▶ [Exercise brief]:
Using the entries that follow, state how many lines contain "changes", with no other words.

[Data to process Boundary: Start]

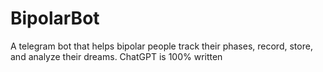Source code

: # BipolarBot
A telegram bot that helps bipolar people track their phases, record, store, and analyze their dreams. ChatGPT is 100% written
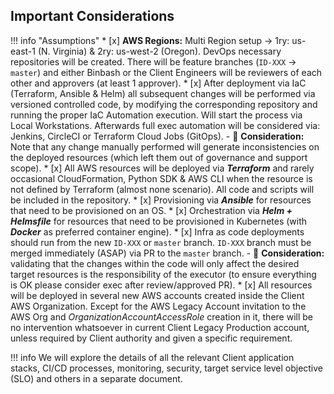 ## Important Considerations

!!! info "Assumptions"
    *   [x] **AWS Regions:** Multi Region setup → 1ry: us-east-1 (N. Virginia) & 2ry: us-west-2 (Oregon).
        DevOps necessary repositories will be created. There will be feature branches (`ID-XXX` -> `master`) and either
        Binbash or the Client Engineers will be reviewers of each other and approvers (at least 1 approver).
    *   [x] After deployment via IaC (Terraform, Ansible & Helm) all subsequent changes will be performed via versioned
        controlled code, by modifying the corresponding repository and running the proper IaC Automation execution. 
        Will start the process via Local Workstations. Afterwards full exec automation will be considered via: Jenkins, 
        CircleCI or Terraform Cloud Jobs (GitOps). 
        - :ledger: **Consideration:** Note that any change manually performed will generate inconsistencies on the deployed resources 
          (which left them out of governance and support scope).
    *   [x] All AWS resources will be deployed via **_Terraform_** and rarely occasional CloudFormation, Python SDK & AWS CLI
        when the resource is not defined by Terraform (almost none scenario). All code and scripts will be included in the 
        repository.
    *   [x] Provisioning via **_Ansible_** for resources that need to be provisioned on an OS.
    *   [x] Orchestration via **_Helm + Helmsfile_** for resources that need to be provisioned in Kubernetes
        (with **_Docker_** as preferred container engine).
    *   [x] Infra as code deployments should run from the new `ID-XXX` or `master` branch. `ID-XXX` branch must be merged 
        immediately (ASAP) via PR to the `master` branch. 
           - :ledger: **Consideration:** validating that the changes within the code will only affect the desired target resources
            is the responsibility of the executor (to ensure everything is OK please consider exec after review/approved PR).
    *   [x] All resources will be deployed in several new AWS accounts created inside the Client AWS Organization. 
        Except for the AWS Legacy Account invitation to the AWS Org and _OrganizationAccountAccessRole_ creation in it, 
        there will be no intervention whatsoever in current Client Legacy Production account, unless required by Client 
        authority and given a specific requirement.
        
!!! info 
    We will explore the details of all the relevant Client application stacks, CI/CD processes, 
    monitoring, security, target service level objective (SLO) and others in a separate document.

[Data to process Boundary: End]

▶ [Response to the task]:
2